==== Given records

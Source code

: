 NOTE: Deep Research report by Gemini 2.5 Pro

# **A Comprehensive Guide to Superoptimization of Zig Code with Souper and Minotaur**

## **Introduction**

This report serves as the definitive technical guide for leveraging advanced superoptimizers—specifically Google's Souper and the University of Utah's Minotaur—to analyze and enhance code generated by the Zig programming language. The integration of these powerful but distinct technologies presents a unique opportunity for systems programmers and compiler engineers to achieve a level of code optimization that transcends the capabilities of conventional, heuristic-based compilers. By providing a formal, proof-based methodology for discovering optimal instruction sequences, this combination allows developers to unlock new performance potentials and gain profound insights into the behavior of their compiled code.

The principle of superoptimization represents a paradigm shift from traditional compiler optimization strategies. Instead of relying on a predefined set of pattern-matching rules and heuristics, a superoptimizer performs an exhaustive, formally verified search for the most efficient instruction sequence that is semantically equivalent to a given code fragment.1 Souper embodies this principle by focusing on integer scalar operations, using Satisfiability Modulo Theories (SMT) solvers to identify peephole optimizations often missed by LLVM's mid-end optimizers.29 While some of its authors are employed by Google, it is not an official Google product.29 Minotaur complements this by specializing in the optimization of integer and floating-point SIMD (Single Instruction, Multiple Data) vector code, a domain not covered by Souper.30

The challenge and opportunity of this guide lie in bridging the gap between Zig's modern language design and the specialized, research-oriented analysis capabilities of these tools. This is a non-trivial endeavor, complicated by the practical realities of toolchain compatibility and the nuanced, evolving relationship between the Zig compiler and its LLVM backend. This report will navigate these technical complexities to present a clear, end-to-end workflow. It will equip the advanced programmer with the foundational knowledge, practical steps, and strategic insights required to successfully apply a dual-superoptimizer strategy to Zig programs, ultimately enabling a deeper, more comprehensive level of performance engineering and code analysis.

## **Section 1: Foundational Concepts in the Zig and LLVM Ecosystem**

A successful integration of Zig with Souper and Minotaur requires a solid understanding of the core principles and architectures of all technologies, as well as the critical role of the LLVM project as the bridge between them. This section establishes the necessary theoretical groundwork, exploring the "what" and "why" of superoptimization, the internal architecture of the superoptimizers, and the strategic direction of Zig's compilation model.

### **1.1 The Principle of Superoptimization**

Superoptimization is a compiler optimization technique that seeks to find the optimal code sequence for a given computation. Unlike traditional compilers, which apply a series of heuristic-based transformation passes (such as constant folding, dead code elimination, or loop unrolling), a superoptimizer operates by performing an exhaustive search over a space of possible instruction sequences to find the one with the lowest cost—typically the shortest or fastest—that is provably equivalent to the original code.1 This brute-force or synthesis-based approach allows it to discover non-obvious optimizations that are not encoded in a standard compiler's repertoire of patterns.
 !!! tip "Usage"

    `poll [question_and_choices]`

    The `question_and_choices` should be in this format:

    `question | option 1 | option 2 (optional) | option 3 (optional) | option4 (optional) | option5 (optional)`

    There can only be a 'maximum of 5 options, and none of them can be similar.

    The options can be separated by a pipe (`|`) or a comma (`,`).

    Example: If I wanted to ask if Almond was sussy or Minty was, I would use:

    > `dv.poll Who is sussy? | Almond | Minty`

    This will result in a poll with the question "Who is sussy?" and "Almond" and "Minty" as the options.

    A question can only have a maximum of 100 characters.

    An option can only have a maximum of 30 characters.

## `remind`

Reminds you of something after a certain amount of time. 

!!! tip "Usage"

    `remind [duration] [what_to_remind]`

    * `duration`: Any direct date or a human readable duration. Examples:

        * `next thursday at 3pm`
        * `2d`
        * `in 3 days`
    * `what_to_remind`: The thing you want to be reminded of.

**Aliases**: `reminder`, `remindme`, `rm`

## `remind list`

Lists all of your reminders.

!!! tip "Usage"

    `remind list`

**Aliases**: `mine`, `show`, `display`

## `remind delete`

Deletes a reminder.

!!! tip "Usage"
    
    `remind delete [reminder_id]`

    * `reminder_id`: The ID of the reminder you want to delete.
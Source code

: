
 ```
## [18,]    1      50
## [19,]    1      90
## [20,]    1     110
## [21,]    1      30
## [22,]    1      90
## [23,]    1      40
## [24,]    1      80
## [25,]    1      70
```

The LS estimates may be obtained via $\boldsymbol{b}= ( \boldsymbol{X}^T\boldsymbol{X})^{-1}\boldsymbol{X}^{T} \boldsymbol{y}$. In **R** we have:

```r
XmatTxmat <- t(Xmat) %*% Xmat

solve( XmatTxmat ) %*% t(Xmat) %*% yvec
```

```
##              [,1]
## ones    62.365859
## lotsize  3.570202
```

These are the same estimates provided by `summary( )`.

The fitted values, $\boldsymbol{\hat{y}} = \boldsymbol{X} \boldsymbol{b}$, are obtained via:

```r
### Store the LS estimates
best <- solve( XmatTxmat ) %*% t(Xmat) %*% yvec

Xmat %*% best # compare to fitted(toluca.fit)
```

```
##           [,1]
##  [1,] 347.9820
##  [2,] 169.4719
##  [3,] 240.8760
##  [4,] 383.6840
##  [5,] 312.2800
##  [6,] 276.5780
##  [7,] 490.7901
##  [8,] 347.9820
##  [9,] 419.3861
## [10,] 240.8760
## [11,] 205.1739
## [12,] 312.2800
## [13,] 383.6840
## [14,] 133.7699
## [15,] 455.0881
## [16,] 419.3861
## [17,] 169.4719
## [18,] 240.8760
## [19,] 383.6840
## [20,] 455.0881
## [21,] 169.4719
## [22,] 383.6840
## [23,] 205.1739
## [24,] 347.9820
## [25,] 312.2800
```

========

Check every line of the records, and copy the ones that hold the word "Xmat".

XmatTxmat <- t(Xmat) %*% Xmat
solve( XmatTxmat ) %*% t(Xmat) %*% yvec
best <- solve( XmatTxmat ) %*% t(Xmat) %*% yvec
Xmat %*% best # compare to fitted(toluca.fit)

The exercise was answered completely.